*** SOURCE MATERIAL Section Begins ***

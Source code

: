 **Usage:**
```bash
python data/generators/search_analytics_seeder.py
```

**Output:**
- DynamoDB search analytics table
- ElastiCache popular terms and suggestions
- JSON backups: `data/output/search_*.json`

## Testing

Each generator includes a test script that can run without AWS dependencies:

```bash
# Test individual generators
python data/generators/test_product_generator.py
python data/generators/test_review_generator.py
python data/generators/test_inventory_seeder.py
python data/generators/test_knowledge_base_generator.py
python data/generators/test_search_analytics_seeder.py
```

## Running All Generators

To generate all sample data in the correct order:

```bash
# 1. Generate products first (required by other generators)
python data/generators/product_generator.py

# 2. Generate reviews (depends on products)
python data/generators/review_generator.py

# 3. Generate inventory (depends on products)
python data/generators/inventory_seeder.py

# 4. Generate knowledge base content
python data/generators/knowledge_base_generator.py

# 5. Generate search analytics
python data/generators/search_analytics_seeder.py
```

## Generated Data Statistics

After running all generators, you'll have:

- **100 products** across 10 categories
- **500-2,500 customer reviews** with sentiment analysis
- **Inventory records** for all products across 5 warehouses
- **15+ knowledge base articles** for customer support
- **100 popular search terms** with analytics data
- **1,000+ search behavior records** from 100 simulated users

*** SOURCE MATERIAL Section Ends ***

## ACTIVITY
Looking at the entries, count the lines where the word "popular" appears, and state the count by itself.

## ANSWER AREA
2